Winston Chung, MD, MS; Sheng-Fang Jiang, MS; Diana Paksarian, MPH, PhD; Aki Nikolaidis, PhD; F. Xavier Castellanos, MD; Kathleen R. Merikangas, PhD; Michael P. Milham, MD, PhD, “Trends in the Prevalence and Incidence of Attention-Deficit/Hyperactivity Disorder Among Adults and Children of Different Racial and Ethnic Groups,” JAMA Network Open (2019) 2(11): e1914344. DOI:10.1521/adhd.2019.27.4.8.
A cohort study looked at over five million adults, and over 850,000 children between the ages of five and eleven, who received care at Kaiser Permanente Northern California during the ten-year period from the beginning of 2007 through the end of 2016. At any given time, KPNC serves roughly four million persons.
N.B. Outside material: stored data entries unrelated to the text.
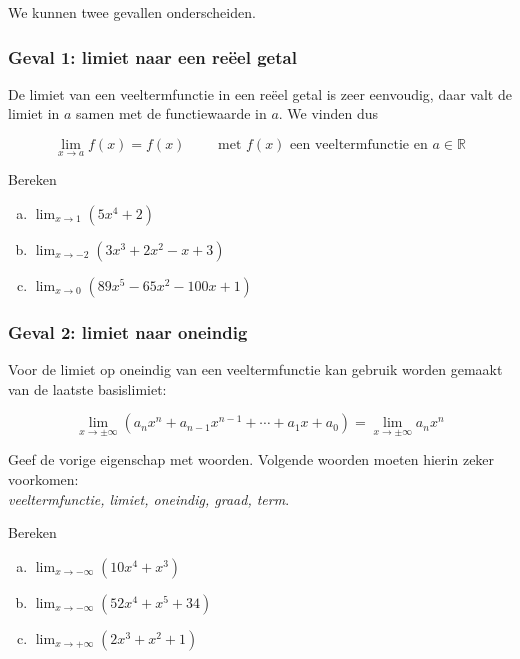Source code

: \documentclass[12pt]{article}
\newenvironment{eigenschap}
{
  \vspace{0.4cm}
  \begin{mdframed}[nobreak=true,frametitle={Eigenschap}]
  }{%
  \end{mdframed}
}
\begin{document}
We kunnen twee gevallen onderscheiden.

\subsubsection*{Geval 1: limiet naar een reëel getal}

De limiet van een veeltermfunctie in een reëel getal is zeer eenvoudig, daar valt de limiet in $a$ samen met de functiewaarde in $a$. We vinden dus

\begin{eigenschap}
  $$\lim_{x\to a}f(x)=f(x) \qquad \mbox{ met $f(x)$ een veeltermfunctie en $a\in\mathbb{R}$}$$
\end{eigenschap}

\begin{oefening}
  Bereken
  \begin{enumerate}[(a)]
  \item $\displaystyle\lim_{x\to1}\left(5x^4+2\right)$
  \item $\displaystyle\lim_{x\to-2}\left(3x^3+2x^2-x+3\right)$
  \item $\displaystyle\lim_{x\to0}\left(89x^5-65x^2-100x+1\right)$
  \end{enumerate}
\end{oefening}

\subsubsection*{Geval 2: limiet naar oneindig}

Voor de limiet op oneindig van een veeltermfunctie kan gebruik worden gemaakt van de laatste basislimiet:

\begin{eigenschap}
  $$\lim_{x\to\pm\infty}\left(a_nx^n+a_{n-1}x^{n-1}+\cdots+a_1x+a_0\right) = \lim_{x\to\pm\infty}a_nx^n$$
\end{eigenschap}

\begin{oefening}
  Geef de vorige eigenschap met woorden. Volgende woorden moeten hierin zeker voorkomen:\\
  {\em veeltermfunctie, limiet, oneindig, graad, term}.
\end{oefening}

\begin{oefening}
  Bereken
  \begin{enumerate}[(a)]
  \item $\displaystyle\lim_{x\to-\infty}\left(10x^4+x^3\right)$
  \item $\displaystyle\lim_{x\to-\infty}\left(52x^4+x^5+34\right)$
  \item $\displaystyle\lim_{x\to+\infty}\left(2x^3+x^2+1\right)$
  \end{enumerate}
\end{oefening}
\end{document}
It is representative of the population of the region, except for the highest and lowest income strata.
Among adults rates of ADHD diagnosis rose from 0.43% to 0.96%. Among children the diagnosis rates rose from 2.96% to 3.74%, ending up almost four times as high as for adults.
Non-Hispanic whites had the highest adult rates throughout, increasing from 0.67% in 2007 to 1.42% in 2016. American Indian or Alaska Native (AIAN) had the second highest rates, rising from 0.56% to 1.14%. Blacks and Hispanics had roughly comparable rates of diagnosis, the former rising from 0.22% to 0.69%, the latter from 0.25% to 0.65%. The lowest rates were among Asians (rising from 0.11% to 0.35%) and Native Hawaiian or other Pacific Islanders (increasing from 0.11% to 0.39%).
Odds of diagnosis dropped steeply with age among adults. Relative to 18-24-year-olds, 25-34-year-olds were 1/6th less likely to be diagnosed with ADHD, 35-44-year-olds 1/3rd less likely, 45-54-year-olds less than half as likely, 55-64-year-olds less than a quarter as likely, and those over 65 about a twentieth as likely. This is consistent with other studies reporting and age dependent decline in the diagnosis.
Adults with the highest levels of education were twice as likely to be diagnosed as those with the lowest levels. But variations in median household income had almost no effect. Women were marginally less likely to be diagnosed than men.
ADHD is associated with some other psychiatric disorders. Compared with normally developing adults, and adjusted for confounders, those with ADHD were five times as likely to have an eating disorder, over four times as likely to be diagnosed with bipolar disorder or depression, more than twice as likely to suffer from anxiety, but only slightly more likely to abuse drugs or alcohol.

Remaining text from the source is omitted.